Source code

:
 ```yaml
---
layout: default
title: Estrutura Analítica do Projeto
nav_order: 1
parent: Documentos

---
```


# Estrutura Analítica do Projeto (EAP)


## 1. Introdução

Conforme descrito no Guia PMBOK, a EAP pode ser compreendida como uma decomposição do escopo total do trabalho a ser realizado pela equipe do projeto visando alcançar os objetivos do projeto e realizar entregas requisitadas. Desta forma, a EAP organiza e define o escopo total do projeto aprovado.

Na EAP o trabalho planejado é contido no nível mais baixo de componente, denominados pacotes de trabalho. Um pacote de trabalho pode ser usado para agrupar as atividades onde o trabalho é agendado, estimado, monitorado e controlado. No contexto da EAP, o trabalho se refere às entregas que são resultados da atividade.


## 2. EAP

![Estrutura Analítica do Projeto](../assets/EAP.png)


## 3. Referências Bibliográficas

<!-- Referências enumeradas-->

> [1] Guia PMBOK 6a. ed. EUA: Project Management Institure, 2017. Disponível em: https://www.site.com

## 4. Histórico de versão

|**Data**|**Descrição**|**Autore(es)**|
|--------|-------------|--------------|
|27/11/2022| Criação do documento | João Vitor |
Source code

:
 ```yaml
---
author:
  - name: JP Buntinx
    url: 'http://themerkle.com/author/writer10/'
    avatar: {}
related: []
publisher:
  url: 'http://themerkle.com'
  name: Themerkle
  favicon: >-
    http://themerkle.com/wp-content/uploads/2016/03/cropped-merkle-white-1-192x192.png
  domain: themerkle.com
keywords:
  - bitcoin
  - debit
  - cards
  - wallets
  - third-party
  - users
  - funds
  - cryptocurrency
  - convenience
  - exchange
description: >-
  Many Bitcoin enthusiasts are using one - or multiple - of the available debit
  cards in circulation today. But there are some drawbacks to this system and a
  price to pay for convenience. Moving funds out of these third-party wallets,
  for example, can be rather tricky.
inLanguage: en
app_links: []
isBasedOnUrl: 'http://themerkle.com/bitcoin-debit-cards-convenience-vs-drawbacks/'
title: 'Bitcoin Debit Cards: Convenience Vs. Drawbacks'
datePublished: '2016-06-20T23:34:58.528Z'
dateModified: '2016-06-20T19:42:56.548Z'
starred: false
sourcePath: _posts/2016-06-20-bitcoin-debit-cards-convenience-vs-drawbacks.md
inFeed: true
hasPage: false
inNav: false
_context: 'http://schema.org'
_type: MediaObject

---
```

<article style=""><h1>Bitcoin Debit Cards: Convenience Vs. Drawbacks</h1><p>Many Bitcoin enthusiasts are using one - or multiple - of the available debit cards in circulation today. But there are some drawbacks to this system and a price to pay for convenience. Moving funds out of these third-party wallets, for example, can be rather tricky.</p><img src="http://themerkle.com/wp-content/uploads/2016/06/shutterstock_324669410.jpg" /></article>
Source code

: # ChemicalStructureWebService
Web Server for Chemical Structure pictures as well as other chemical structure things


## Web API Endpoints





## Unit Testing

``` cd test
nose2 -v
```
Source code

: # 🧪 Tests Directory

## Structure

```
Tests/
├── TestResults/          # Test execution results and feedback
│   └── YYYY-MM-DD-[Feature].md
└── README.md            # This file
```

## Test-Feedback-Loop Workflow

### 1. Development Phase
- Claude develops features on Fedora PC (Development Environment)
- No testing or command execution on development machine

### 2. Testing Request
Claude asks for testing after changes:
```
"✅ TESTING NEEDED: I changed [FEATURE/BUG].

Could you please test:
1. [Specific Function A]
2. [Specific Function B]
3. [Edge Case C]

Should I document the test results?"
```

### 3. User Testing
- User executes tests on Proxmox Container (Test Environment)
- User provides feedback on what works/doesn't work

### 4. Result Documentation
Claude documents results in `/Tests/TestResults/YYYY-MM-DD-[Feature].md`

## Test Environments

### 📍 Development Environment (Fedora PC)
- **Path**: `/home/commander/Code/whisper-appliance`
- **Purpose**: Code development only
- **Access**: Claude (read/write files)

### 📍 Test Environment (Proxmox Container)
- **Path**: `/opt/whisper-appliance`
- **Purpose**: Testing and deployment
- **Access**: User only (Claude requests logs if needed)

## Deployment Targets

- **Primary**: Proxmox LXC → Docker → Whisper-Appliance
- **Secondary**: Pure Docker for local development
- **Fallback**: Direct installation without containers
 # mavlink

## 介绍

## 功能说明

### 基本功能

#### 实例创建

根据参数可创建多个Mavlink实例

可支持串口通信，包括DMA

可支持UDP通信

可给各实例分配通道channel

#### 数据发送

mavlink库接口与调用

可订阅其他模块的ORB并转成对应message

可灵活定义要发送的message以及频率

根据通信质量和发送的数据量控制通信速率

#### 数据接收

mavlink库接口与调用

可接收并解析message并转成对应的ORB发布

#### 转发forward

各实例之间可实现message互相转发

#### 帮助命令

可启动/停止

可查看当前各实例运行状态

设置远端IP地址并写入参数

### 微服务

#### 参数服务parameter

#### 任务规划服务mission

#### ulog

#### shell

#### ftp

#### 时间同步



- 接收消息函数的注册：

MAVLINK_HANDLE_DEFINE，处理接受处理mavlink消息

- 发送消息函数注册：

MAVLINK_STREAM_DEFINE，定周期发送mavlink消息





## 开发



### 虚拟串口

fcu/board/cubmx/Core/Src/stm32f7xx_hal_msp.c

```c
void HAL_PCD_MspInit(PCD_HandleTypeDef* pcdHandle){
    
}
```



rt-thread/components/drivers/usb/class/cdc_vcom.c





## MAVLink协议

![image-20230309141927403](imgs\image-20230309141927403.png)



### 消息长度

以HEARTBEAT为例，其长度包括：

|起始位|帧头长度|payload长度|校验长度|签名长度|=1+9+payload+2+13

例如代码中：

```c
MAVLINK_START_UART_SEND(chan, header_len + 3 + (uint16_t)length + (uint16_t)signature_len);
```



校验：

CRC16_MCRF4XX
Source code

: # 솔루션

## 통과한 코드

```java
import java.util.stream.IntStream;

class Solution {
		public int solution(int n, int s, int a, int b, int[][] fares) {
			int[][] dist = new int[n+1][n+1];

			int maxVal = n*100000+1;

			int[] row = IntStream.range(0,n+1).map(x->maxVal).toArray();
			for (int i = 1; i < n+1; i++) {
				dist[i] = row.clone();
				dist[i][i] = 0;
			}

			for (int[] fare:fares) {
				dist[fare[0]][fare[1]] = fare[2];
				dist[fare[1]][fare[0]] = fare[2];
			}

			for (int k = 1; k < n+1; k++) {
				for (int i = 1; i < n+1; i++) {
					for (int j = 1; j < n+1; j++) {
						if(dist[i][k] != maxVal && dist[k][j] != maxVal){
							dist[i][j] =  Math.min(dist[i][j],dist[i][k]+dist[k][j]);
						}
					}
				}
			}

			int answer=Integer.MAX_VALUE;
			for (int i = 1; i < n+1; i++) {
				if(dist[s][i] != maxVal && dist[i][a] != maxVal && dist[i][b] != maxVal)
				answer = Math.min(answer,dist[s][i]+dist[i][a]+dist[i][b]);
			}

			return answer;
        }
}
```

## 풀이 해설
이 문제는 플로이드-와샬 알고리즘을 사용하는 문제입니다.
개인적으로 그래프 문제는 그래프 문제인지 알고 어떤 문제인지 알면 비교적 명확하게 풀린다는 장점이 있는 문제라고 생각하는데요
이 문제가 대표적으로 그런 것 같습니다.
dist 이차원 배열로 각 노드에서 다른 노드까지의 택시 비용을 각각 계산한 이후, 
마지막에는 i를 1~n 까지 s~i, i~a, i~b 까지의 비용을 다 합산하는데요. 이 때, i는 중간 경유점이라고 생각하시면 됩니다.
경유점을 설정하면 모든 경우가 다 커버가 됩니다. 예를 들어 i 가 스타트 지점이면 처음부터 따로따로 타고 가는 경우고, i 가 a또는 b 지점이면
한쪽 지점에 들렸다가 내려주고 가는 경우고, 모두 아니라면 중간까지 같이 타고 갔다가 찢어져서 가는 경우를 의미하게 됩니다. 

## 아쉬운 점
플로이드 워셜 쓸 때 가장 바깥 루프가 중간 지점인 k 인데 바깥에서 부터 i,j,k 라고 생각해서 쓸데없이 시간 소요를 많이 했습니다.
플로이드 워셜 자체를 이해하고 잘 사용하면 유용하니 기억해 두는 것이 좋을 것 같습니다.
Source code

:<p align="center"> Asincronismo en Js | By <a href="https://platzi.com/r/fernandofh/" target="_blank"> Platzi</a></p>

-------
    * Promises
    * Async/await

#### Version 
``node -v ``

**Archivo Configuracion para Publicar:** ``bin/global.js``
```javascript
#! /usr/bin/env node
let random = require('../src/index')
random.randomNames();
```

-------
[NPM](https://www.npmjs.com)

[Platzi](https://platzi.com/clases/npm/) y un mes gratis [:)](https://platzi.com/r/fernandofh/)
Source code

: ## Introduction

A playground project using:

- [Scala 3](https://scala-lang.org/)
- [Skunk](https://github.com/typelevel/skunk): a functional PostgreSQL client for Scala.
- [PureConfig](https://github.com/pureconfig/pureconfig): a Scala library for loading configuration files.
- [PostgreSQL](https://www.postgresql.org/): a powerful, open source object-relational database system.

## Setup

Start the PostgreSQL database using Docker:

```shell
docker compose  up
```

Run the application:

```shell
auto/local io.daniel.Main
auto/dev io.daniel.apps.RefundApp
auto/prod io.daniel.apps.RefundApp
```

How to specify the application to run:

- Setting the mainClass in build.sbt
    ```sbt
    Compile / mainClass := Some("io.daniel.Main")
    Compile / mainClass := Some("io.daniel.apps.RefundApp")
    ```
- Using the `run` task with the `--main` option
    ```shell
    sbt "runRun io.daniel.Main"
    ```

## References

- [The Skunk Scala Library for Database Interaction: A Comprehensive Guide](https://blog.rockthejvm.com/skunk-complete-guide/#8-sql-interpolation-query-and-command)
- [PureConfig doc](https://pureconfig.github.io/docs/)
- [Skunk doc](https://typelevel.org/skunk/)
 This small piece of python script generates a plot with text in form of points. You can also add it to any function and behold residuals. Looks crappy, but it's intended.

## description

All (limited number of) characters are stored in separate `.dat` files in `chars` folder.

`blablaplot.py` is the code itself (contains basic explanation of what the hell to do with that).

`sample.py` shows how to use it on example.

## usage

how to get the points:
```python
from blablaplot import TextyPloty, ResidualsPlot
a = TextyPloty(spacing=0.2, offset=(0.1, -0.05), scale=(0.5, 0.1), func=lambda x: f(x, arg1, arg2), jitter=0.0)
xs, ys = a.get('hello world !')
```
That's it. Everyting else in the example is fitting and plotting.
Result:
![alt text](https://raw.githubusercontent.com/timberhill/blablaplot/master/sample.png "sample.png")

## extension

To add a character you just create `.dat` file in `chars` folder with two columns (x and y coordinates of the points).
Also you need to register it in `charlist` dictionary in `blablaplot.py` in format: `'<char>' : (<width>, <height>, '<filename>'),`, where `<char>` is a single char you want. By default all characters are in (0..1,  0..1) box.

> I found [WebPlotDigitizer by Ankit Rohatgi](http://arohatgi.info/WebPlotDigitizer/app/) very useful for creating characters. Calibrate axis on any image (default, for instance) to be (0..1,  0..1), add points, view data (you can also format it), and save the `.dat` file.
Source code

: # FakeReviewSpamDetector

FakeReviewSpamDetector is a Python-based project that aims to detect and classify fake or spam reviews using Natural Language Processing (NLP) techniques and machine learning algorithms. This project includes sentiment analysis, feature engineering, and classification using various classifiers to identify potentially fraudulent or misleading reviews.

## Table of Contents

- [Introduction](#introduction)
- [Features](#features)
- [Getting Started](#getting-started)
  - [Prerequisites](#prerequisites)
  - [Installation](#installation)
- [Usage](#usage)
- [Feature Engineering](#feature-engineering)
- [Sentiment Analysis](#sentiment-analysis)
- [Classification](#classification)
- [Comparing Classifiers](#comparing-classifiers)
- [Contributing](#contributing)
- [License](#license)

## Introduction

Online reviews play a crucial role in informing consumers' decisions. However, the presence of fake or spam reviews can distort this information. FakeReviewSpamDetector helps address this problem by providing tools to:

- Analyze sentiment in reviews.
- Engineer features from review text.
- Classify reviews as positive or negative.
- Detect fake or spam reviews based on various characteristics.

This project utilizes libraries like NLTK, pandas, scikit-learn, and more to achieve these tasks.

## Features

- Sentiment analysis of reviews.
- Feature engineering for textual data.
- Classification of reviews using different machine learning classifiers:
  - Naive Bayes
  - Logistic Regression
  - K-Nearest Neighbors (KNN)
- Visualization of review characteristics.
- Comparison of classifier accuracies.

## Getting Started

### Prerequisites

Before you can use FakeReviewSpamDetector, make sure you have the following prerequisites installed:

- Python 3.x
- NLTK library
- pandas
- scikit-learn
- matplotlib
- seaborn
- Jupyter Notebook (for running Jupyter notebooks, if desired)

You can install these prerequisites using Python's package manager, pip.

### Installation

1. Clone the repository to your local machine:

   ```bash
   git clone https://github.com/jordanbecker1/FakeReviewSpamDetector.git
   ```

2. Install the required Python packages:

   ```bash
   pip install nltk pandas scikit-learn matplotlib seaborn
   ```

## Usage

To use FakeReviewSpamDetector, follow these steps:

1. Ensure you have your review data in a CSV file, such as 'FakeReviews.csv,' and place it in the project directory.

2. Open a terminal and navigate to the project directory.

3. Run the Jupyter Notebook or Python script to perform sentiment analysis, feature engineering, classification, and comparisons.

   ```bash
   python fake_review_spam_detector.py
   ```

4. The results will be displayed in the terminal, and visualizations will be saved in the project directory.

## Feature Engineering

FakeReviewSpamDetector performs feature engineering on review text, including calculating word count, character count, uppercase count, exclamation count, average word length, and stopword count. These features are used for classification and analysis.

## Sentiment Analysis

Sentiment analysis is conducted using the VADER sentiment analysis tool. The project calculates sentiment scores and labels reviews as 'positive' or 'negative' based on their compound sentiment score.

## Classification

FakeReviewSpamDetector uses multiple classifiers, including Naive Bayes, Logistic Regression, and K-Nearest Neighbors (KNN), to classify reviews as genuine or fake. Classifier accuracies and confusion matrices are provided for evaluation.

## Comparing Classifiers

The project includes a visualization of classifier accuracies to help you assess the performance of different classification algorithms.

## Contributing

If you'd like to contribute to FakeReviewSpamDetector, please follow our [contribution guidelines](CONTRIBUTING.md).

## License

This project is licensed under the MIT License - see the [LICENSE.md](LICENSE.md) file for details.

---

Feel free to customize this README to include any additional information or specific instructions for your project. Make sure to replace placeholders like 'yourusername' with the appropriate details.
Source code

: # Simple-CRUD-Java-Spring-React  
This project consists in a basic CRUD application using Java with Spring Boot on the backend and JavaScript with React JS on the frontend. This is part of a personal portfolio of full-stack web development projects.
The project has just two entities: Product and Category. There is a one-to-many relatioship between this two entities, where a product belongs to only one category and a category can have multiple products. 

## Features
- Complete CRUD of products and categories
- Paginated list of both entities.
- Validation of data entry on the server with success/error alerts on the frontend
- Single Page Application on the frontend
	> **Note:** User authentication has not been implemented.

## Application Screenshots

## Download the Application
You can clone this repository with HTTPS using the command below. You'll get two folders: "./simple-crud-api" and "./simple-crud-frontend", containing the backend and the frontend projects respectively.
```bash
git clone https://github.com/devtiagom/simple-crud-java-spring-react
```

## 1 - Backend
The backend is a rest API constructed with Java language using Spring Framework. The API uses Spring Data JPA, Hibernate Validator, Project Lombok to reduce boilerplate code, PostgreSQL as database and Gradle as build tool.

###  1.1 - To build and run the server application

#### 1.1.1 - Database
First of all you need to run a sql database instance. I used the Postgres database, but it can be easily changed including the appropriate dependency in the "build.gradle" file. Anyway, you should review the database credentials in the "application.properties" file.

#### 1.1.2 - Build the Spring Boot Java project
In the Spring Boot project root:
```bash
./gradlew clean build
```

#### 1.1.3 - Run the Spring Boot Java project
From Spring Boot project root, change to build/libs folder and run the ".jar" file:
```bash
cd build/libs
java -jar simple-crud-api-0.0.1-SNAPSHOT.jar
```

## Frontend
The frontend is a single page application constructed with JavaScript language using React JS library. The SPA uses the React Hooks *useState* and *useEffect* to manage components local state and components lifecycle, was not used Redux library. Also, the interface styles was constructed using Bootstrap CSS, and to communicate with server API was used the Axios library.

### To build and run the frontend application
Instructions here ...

DESCRIPTION OF THE TASK:
Only the lines from the beginning of the entries through the line bearing "## 1. Introdução" should be returned, each exactly as written.

SOLUTION TO THE PROBLEM:
Source code

:
 ```yaml
---
layout: default
title: Estrutura Analítica do Projeto
nav_order: 1
parent: Documentos

---
```


# Estrutura Analítica do Projeto (EAP)


## 1. Introdução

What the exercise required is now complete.